[Mb-civic] NYTimes Article: Dozens of Nations Weigh In on Death Penalty Case

Ian ialterman at nyc.rr.com
Tue Jul 20 14:33:15 PDT 2004


A quote from the article says it best: "Executing juvenile offenders
violates minimum standards of decency now adopted by nearly every other
nation in the world, including even autocratic regimes with poor human
rights records."

Peace.

---------------

Dozens of Nations Weigh In on Death Penalty Case
July 20, 2004
By DAVID STOUT

WASHINGTON, July 19 - A death sentence imposed for a 1993 murder in Missouri
rose to the level of an international issue on Monday as dozens of countries
urged the Supreme Court to block the execution of murderers who kill before
the age of 18.

Countries from the European Union along with Canada, Mexico and other
nations filed friend of the court briefs in a Missouri death penalty case.
So did former President Jimmy Carter, former Soviet President Mikhail S.
Gorbachev and others, including the American Bar Association, the American
Medical Association and religious groups. The briefs condemned execution of
juveniles as inhuman.

 Their arguments, strongly opposed by the Missouri attorney general, seemed
likely to focus worldwide attention on the Supreme Court when the case,
Roper v. Simmons, No. 03-633, is argued in October.   In 1988, the Supreme
Court struck down the death penalty for offenders 15 and younger. But in
1989, the court upheld capital punishment for offenders 16 and 17. This
fall, the court will re-examine that 1989 ruling.

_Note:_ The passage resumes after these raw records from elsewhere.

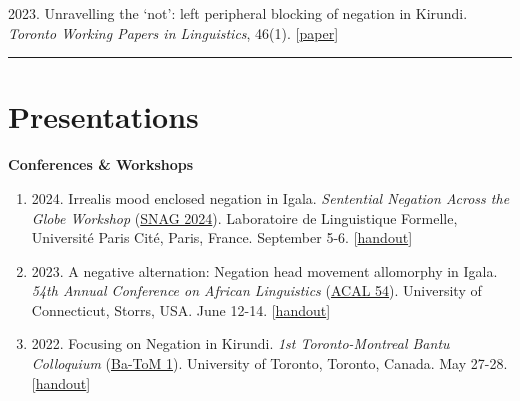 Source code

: \documentclass[margin,line]{resume}
\begin{document}
\begin{resume}
	 {2023. Unravelling the `not': left peripheral blocking of negation in Kirundi. \textit{Toronto Working Papers in Linguistics}, 46(1). [\href{https://twpl.library.utoronto.ca/index.php/twpl/article/view/39257}{paper}]}%

	\vspace{-0.9em}\rule{\textwidth}{0.4pt}
	

	\vspace{-0.5em}

	\section{\mysidestyle Presentations}

	\textbf{Conferences \& Workshops}
	\begin{enumerate}[-, leftmargin=1em, topsep=2pt]
		
		\item[] {2024. Irrealis mood enclosed negation in Igala. {\it Sentential Negation Across the Globe Workshop} (\href{https://parissnag.com/conf}{SNAG 2024}). Laboratoire de Linguistique Formelle, Universit\'{e} Paris Cit\'{e}, Paris, France. September 5-6. [\href{https://parissnag.com/conf/program/chaperon}{handout}]}
		
		\item[] {2023. A negative alternation: Negation head movement allomorphy in Igala. {\it 54th Annual Conference on African Linguistics} (\href{https://uconnuecs.cventevents.com/event/aef2d257-6a6a-41b5-b83d-2c6efc60aac5/summary}{ACAL 54}). University of Connecticut, Storrs, USA. June 12-14. [\href{run:../handouts/chaperon_ACAL54_Igala_Negation-handout.pdf}{handout}]}
		
		\item[] {2022. Focusing on Negation in Kirundi. {\it 1st Toronto-Montreal Bantu Colloquium} (\href{https://mcling.blogs.mcgill.ca/2022/05/24/mcgill-at-ba-tom-1/}{Ba-ToM 1}). University of Toronto, Toronto, Canada. May 27-28. [\href{run:../handouts/chaperon_batom_kirundi_negn-handout.pdf}{handout}]}
	\end{enumerate}
	
\begin{comment}
	\textbf{Reading Group \& Labs}
	\begin{enumerate}[-, leftmargin=1em, topsep=2pt]
		\item[] {2023. \href{https://mcling.blogs.mcgill.ca/2023/01/15/mull-lab-1-17-brandon-chaperon/}{A negative alternation: Negation head movement allomorphy in Igala}. \href{https://mull-lab.org/}{MULL Lab} meeting. McGill University. January 17.}


\end{comment}
\end{resume}
\end{document}
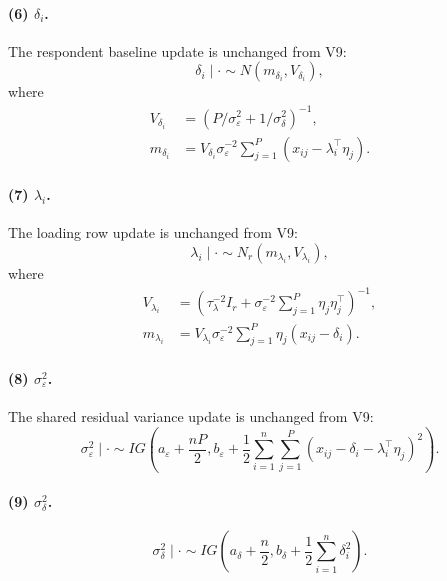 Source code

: \documentclass[11pt]{article}
\begin{document}
\paragraph{(6) $\delta_i$.}
The respondent baseline update is unchanged from V9:
\begin{equation}
    \delta_i\mid\cdot\sim N(m_{\delta_i},V_{\delta_i}),
\end{equation}
where
\begin{align}
    V_{\delta_i}
    &=\left(P/\sigma_\varepsilon^2+1/\sigma_\delta^2\right)^{-1},\\
    m_{\delta_i}
    &=V_{\delta_i}\sigma_\varepsilon^{-2}
    \sum_{j=1}^P(x_{ij}-\lambda_i^\top\eta_j).
\end{align}

\paragraph{(7) $\lambda_i$.}
The loading row update is unchanged from V9:
\begin{equation}
    \lambda_i\mid\cdot\sim N_r(m_{\lambda_i},V_{\lambda_i}),
\end{equation}
where
\begin{align}
    V_{\lambda_i}
    &=\left(\tau_\lambda^{-2}I_r+
    \sigma_\varepsilon^{-2}\sum_{j=1}^P\eta_j\eta_j^\top\right)^{-1},\\
    m_{\lambda_i}
    &=V_{\lambda_i}\sigma_\varepsilon^{-2}
    \sum_{j=1}^P\eta_j(x_{ij}-\delta_i).
\end{align}

\paragraph{(8) $\sigma_\varepsilon^2$.}
The shared residual variance update is unchanged from V9:
\begin{equation}
    \sigma_\varepsilon^2\mid\cdot
    \sim
    IG\left(
    a_\varepsilon+\frac{nP}{2},
    b_\varepsilon+\frac{1}{2}
    \sum_{i=1}^n\sum_{j=1}^P
    (x_{ij}-\delta_i-\lambda_i^\top\eta_j)^2
    \right).
\end{equation}

\paragraph{(9) $\sigma_\delta^2$.}
\begin{equation}
    \sigma_\delta^2\mid\cdot
    \sim
    IG\left(a_\delta+\frac n2,
    b_\delta+\frac{1}{2}\sum_{i=1}^n\delta_i^2\right).
\end{equation}
\end{document}
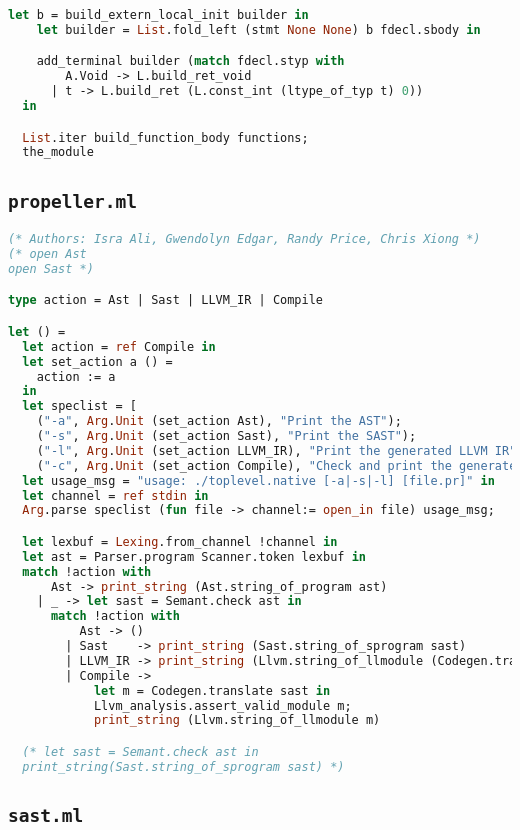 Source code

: \begin{lstlisting}[language=Caml,backgroundcolor=\color{backgroundcolor}]
    let b = build_extern_local_init builder in
    let builder = List.fold_left (stmt None None) b fdecl.sbody in

    add_terminal builder (match fdecl.styp with
        A.Void -> L.build_ret_void
      | t -> L.build_ret (L.const_int (ltype_of_typ t) 0))
  in

  List.iter build_function_body functions;
  the_module
\end{lstlisting}

\subsection{\texttt{propeller.ml}}

\begin{lstlisting}[language=Caml,backgroundcolor=\color{backgroundcolor}]
(* Authors: Isra Ali, Gwendolyn Edgar, Randy Price, Chris Xiong *)
(* open Ast
open Sast *)

type action = Ast | Sast | LLVM_IR | Compile

let () =
  let action = ref Compile in
  let set_action a () =
    action := a
  in
  let speclist = [
    ("-a", Arg.Unit (set_action Ast), "Print the AST");
    ("-s", Arg.Unit (set_action Sast), "Print the SAST");
    ("-l", Arg.Unit (set_action LLVM_IR), "Print the generated LLVM IR");
    ("-c", Arg.Unit (set_action Compile), "Check and print the generated LLVM IR (default)");] in
  let usage_msg = "usage: ./toplevel.native [-a|-s|-l] [file.pr]" in
  let channel = ref stdin in
  Arg.parse speclist (fun file -> channel:= open_in file) usage_msg;

  let lexbuf = Lexing.from_channel !channel in
  let ast = Parser.program Scanner.token lexbuf in
  match !action with
      Ast -> print_string (Ast.string_of_program ast)
    | _ -> let sast = Semant.check ast in
      match !action with
          Ast -> ()
        | Sast    -> print_string (Sast.string_of_sprogram sast)
        | LLVM_IR -> print_string (Llvm.string_of_llmodule (Codegen.translate sast))
        | Compile ->
            let m = Codegen.translate sast in
            Llvm_analysis.assert_valid_module m;
            print_string (Llvm.string_of_llmodule m)

  (* let sast = Semant.check ast in
  print_string(Sast.string_of_sprogram sast) *)
\end{lstlisting}

\subsection{\texttt{sast.ml}}

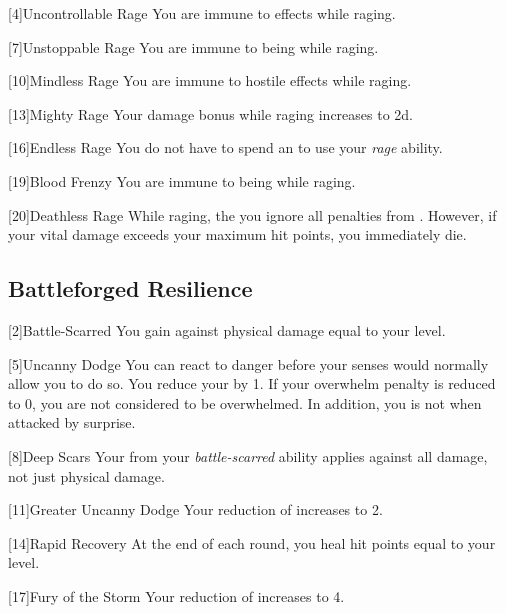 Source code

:             [4]{Uncontrollable Rage}
            You are immune to  effects while raging.

            [7]{Unstoppable Rage}
            You are immune to being  while raging.

            [10]{Mindless Rage}
            You are immune to hostile  effects while raging.

            [13]{Mighty Rage}
            Your damage bonus while raging increases to \plus2d.

            [16]{Endless Rage} 
            You do not have to spend an  to use your \textit{rage} ability.

            [19]{Blood Frenzy} 
            You are immune to being  while raging.

            [20]{Deathless Rage} 
            While raging, the you ignore all penalties from .
            However, if your vital damage exceeds your maximum hit points, you immediately die.

        \subsection{Battleforged Resilience}
            [2]{Battle-Scarred} You gain  against physical damage equal to your level.

            [5]{Uncanny Dodge} You can react to danger before your senses would normally allow you to do so.
            You reduce your  by 1.
            If your overwhelm penalty is reduced to 0, you are not considered to be overwhelmed.
            In addition, you is not \unaware when attacked by surprise.

            [8]{Deep Scars} Your  from your \textit{battle-scarred} ability applies against all damage, not just physical damage.

            [11]{Greater Uncanny Dodge}
            Your reduction of  increases to 2.

            [14]{Rapid Recovery}
            At the end of each round, you heal hit points equal to your level.

            [17]{Fury of the Storm}
            Your reduction of  increases to 4.

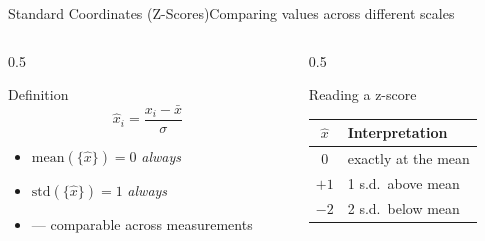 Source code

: \documentclass[aspectratio=169,11pt]{beamer}
\begin{document}
\begin{frame}{Standard Coordinates (Z-Scores)}{Comparing values across different scales}
  \begin{columns}[T]
    \begin{column}{0.5\textwidth}
      \begin{block}{Definition}
        \[ \hat{x}_i = \frac{x_i - \bar{x}}{\sigma} \]
      \end{block}
      \begin{itemize}\small
        \item $\text{mean}(\{\hat x\}) = 0$ \emph{always}
        \item $\text{std}(\{\hat x\}) = 1$ \emph{always}
        \item {} — comparable across measurements
      \end{itemize}
    \end{column}
    \begin{column}{0.5\textwidth}
      \begin{exampleblock}{Reading a z-score}
        \small
        \renewcommand{\arraystretch}{1.25}
        \begin{tabular}{@{}cl@{}}
          \toprule
          $\hat x$ & Interpretation \\
          \midrule
          $0$ & exactly at the mean \\
          $+1$ & 1 s.d.\ above mean \\
          $-2$ & 2 s.d.\ below mean \\
          \bottomrule
        \end{tabular}
      \end{exampleblock}
    \end{column}
  \end{columns}
\end{frame}
\end{document}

 "The prohibition on the juvenile death penalty is widely recognized as a
rule of customary international law," said a brief filed on behalf of Mr.
Carter, Mr. Gorbachev and a dozen other Nobel Peace Prize winners.

 In another brief, Thomas R. Pickering, a career diplomat, said: "Executing
juvenile offenders violates minimum standards of decency now adopted by
nearly every other nation in the world, including even autocratic regimes
with poor human rights records. The United States position on the juvenile
death penalty isolates us diplomatically from our close allies and has been
condemned by the international community."

 Christopher Simmons was 17 on Sept. 8, 1993, when he and a 15-year-old
accomplice broke into a house in the St. Louis area to commit a burglary.
The homeowner, Shirley Crook, recognized Mr. Simmons; by chance, she and Mr.
Simmons had been involved in a car crash.

 Prosecutors said Mr. Simmons bound, gagged and blindfolded Mrs. Crook, 46,
with the help of the 15-year-old, drove her around in her minivan, and beat
and retied her when she tried to break free. Mr. Simmons, now 27, pushed her
off a railroad trestle to drown in a river.

 Nearly 30 religious groups filed briefs arguing, in essence, that such
offenders were too immature to be fully culpable. Briefs filed by medical
groups argued that the
brains of people 16 and 17 were not fully developed in areas involving
decision-making and impulse control.  During the trial, prosecutors argued
that far from acting on impulse, Mr. Simmons had talked beforehand with
friends about committing such a crime and boasted of it afterward.

 The Missouri Supreme Court set aside the death sentence last August. The
4-to-3 majority relied on a United States Supreme Court ruling in 2002
banning the execution of mentally retarded defendants on the ground that a
"national consensus" held that such executions were wrong.  But the Missouri
attorney general, Jeremiah W. Nixon, who is suing on behalf of Donald P.
Roper, superintendent of the prison where Mr. Simmons is being held, argues
that there is no such consensus.

If anything, Mr. Nixon argues in his brief, there is a consensus to use the
death penalty "for the most heinous and dangerous crimes, even when
committed by those who have not quite reached 18." Of the 37 states with
capital punishment, 19 allow the execution of 16- and 17-year-olds. The
attorney general's brief said 13 states, including Missouri, had inmates
that age awaiting execution.  In addition, the attorney general's brief
argues, the Missouri court overstepped its bounds when it found a
"consensus" that the United States Supreme Court had not discerned.

 The United States is the only nation in which juvenile executions are
officially sanctioned. But the sentence is applied highly unevenly across
the country. Texas has
accounted for more than half of such executions since 1976, when the Supreme
Court held that the death penalty was constitutional.